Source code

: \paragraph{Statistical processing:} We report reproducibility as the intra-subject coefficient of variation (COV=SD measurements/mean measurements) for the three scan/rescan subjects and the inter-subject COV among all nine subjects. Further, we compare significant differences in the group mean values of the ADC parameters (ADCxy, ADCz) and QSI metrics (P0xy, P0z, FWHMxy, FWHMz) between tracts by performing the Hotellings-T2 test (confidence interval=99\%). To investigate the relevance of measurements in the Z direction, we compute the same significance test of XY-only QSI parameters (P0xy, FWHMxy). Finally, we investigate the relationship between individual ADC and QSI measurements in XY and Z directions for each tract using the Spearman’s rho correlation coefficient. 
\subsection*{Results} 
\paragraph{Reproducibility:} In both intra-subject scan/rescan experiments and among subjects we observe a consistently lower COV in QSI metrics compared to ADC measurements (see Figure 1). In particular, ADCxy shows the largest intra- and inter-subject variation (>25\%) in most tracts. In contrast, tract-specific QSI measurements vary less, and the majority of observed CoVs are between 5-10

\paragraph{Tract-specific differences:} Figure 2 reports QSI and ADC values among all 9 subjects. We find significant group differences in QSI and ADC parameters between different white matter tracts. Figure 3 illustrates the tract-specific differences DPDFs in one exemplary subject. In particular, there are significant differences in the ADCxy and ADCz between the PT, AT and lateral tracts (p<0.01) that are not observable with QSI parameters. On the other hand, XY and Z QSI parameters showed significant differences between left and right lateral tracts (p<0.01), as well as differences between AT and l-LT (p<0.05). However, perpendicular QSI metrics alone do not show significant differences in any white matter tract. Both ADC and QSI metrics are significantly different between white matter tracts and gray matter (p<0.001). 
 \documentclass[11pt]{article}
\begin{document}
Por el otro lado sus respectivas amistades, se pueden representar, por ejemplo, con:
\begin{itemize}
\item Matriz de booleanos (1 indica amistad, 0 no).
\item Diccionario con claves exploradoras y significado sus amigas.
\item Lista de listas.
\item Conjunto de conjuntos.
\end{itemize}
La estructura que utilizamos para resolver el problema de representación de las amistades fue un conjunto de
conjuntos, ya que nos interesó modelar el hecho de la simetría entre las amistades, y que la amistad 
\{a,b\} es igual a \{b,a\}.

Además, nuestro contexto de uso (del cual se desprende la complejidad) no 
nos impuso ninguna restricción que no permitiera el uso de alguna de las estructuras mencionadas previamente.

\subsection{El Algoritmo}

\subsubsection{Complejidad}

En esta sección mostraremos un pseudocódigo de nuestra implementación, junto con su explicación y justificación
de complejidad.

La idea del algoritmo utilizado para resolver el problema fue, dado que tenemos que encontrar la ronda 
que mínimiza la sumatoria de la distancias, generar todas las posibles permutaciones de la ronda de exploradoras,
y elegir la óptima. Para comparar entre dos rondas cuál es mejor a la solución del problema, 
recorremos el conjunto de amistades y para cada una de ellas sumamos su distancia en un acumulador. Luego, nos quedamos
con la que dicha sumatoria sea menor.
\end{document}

-*-*-

### THE PROBLEM:
From the records above, extract every line exactly as it stands.

### FINISHED TASK:
Source code

: \paragraph{Statistical processing:} We report reproducibility as the intra-subject coefficient of variation (COV=SD measurements/mean measurements) for the three scan/rescan subjects and the inter-subject COV among all nine subjects. Further, we compare significant differences in the group mean values of the ADC parameters (ADCxy, ADCz) and QSI metrics (P0xy, P0z, FWHMxy, FWHMz) between tracts by performing the Hotellings-T2 test (confidence interval=99\%). To investigate the relevance of measurements in the Z direction, we compute the same significance test of XY-only QSI parameters (P0xy, FWHMxy). Finally, we investigate the relationship between individual ADC and QSI measurements in XY and Z directions for each tract using the Spearman’s rho correlation coefficient. 
\subsection*{Results} 
\paragraph{Reproducibility:} In both intra-subject scan/rescan experiments and among subjects we observe a consistently lower COV in QSI metrics compared to ADC measurements (see Figure 1). In particular, ADCxy shows the largest intra- and inter-subject variation (>25\%) in most tracts. In contrast, tract-specific QSI measurements vary less, and the majority of observed CoVs are between 5-10

\paragraph{Tract-specific differences:} Figure 2 reports QSI and ADC values among all 9 subjects. We find significant group differences in QSI and ADC parameters between different white matter tracts. Figure 3 illustrates the tract-specific differences DPDFs in one exemplary subject. In particular, there are significant differences in the ADCxy and ADCz between the PT, AT and lateral tracts (p<0.01) that are not observable with QSI parameters. On the other hand, XY and Z QSI parameters showed significant differences between left and right lateral tracts (p<0.01), as well as differences between AT and l-LT (p<0.05). However, perpendicular QSI metrics alone do not show significant differences in any white matter tract. Both ADC and QSI metrics are significantly different between white matter tracts and gray matter (p<0.001). 
 \documentclass[11pt]{article}
\begin{document}
Por el otro lado sus respectivas amistades, se pueden representar, por ejemplo, con:
\begin{itemize}
\item Matriz de booleanos (1 indica amistad, 0 no).
\item Diccionario con claves exploradoras y significado sus amigas.
\item Lista de listas.
\item Conjunto de conjuntos.
\end{itemize}
La estructura que utilizamos para resolver el problema de representación de las amistades fue un conjunto de
conjuntos, ya que nos interesó modelar el hecho de la simetría entre las amistades, y que la amistad 
\{a,b\} es igual a \{b,a\}.

Además, nuestro contexto de uso (del cual se desprende la complejidad) no 
nos impuso ninguna restricción que no permitiera el uso de alguna de las estructuras mencionadas previamente.

\subsection{El Algoritmo}

\subsubsection{Complejidad}

En esta sección mostraremos un pseudocódigo de nuestra implementación, junto con su explicación y justificación
de complejidad.

La idea del algoritmo utilizado para resolver el problema fue, dado que tenemos que encontrar la ronda 
que mínimiza la sumatoria de la distancias, generar todas las posibles permutaciones de la ronda de exploradoras,
y elegir la óptima. Para comparar entre dos rondas cuál es mejor a la solución del problema, 
recorremos el conjunto de amistades y para cada una de ellas sumamos su distancia en un acumulador. Luego, nos quedamos
con la que dicha sumatoria sea menor.
\end{document}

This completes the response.